## [AIM OF THE EXERCISE]
Apart from the pictures, print the data below exactly as given.

[[ DATA SHOWN open ]]

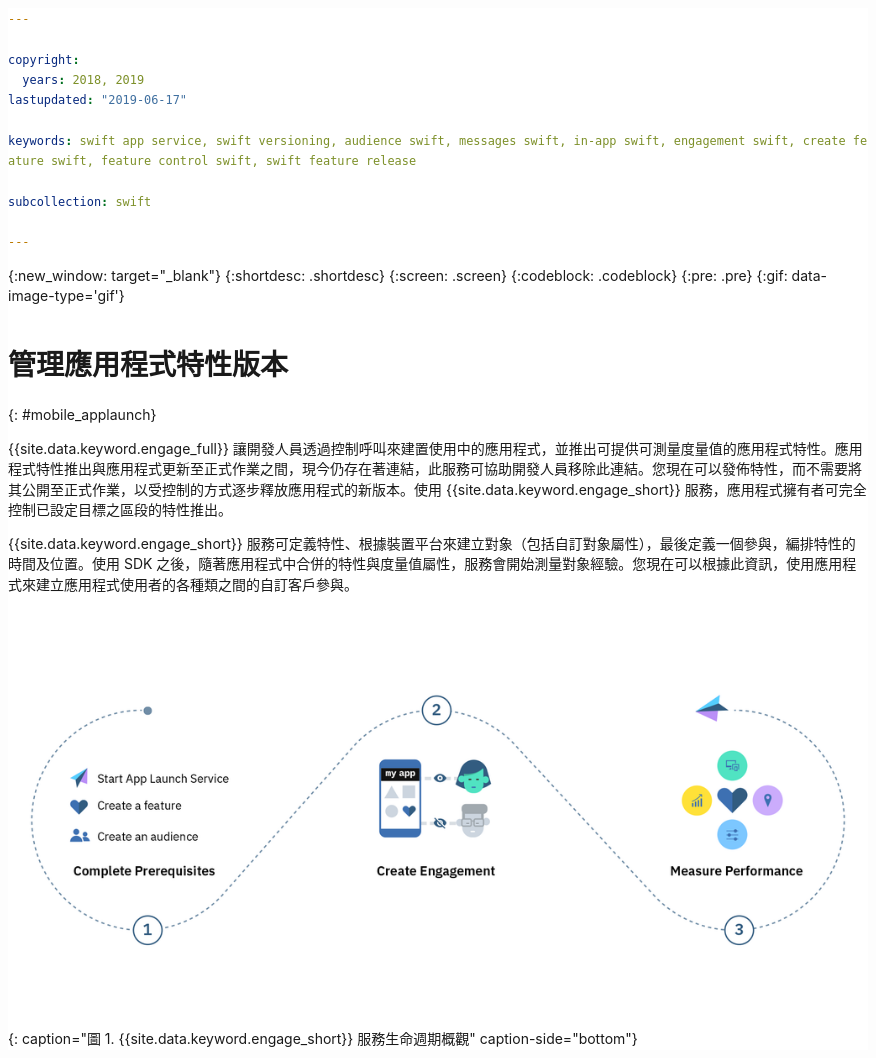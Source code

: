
 ```yaml
---

copyright:
  years: 2018, 2019
lastupdated: "2019-06-17"

keywords: swift app service, swift versioning, audience swift, messages swift, in-app swift, engagement swift, create feature swift, feature control swift, swift feature release

subcollection: swift

---
```


{:new_window: target="_blank"}
{:shortdesc: .shortdesc}
{:screen: .screen}
{:codeblock: .codeblock}
{:pre: .pre}
{:gif: data-image-type='gif'}

# 管理應用程式特性版本
{: #mobile_applaunch}

{{site.data.keyword.engage_full}} 讓開發人員透過控制呼叫來建置使用中的應用程式，並推出可提供可測量度量值的應用程式特性。應用程式特性推出與應用程式更新至正式作業之間，現今仍存在著連結，此服務可協助開發人員移除此連結。您現在可以發佈特性，而不需要將其公開至正式作業，以受控制的方式逐步釋放應用程式的新版本。使用 {{site.data.keyword.engage_short}} 服務，應用程式擁有者可完全控制已設定目標之區段的特性推出。

{{site.data.keyword.engage_short}} 服務可定義特性、根據裝置平台來建立對象（包括自訂對象屬性），最後定義一個參與，編排特性的時間及位置。使用 SDK 之後，隨著應用程式中合併的特性與度量值屬性，服務會開始測量對象經驗。您現在可以根據此資訊，使用應用程式來建立應用程式使用者的各種類之間的自訂客戶參與。

![Cognitive Engage 概觀](images/process_app_launch.png "Cognitive Engage 概觀"){: caption="圖 1. {{site.data.keyword.engage_short}} 服務生命週期概觀" caption-side="bottom"}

[[ DATA SHOWN closed ]]

## [ANSWER TO THIS PROBLEM]
Source code

:
 ```yaml
---

copyright:
  years: 2018, 2019
lastupdated: "2019-06-17"

keywords: swift app service, swift versioning, audience swift, messages swift, in-app swift, engagement swift, create feature swift, feature control swift, swift feature release

subcollection: swift

---
```


{:new_window: target="_blank"}
{:shortdesc: .shortdesc}
{:screen: .screen}
{:codeblock: .codeblock}
{:pre: .pre}
{:gif: data-image-type='gif'}

# 管理應用程式特性版本
{: #mobile_applaunch}

{{site.data.keyword.engage_full}} 讓開發人員透過控制呼叫來建置使用中的應用程式，並推出可提供可測量度量值的應用程式特性。應用程式特性推出與應用程式更新至正式作業之間，現今仍存在著連結，此服務可協助開發人員移除此連結。您現在可以發佈特性，而不需要將其公開至正式作業，以受控制的方式逐步釋放應用程式的新版本。使用 {{site.data.keyword.engage_short}} 服務，應用程式擁有者可完全控制已設定目標之區段的特性推出。

{{site.data.keyword.engage_short}} 服務可定義特性、根據裝置平台來建立對象（包括自訂對象屬性），最後定義一個參與，編排特性的時間及位置。使用 SDK 之後，隨著應用程式中合併的特性與度量值屬性，服務會開始測量對象經驗。您現在可以根據此資訊，使用應用程式來建立應用程式使用者的各種類之間的自訂客戶參與。

![Cognitive Engage 概觀](images/process_app_launch.png "Cognitive Engage 概觀"){: caption="圖 1. {{site.data.keyword.engage_short}} 服務生命週期概觀" caption-side="bottom"}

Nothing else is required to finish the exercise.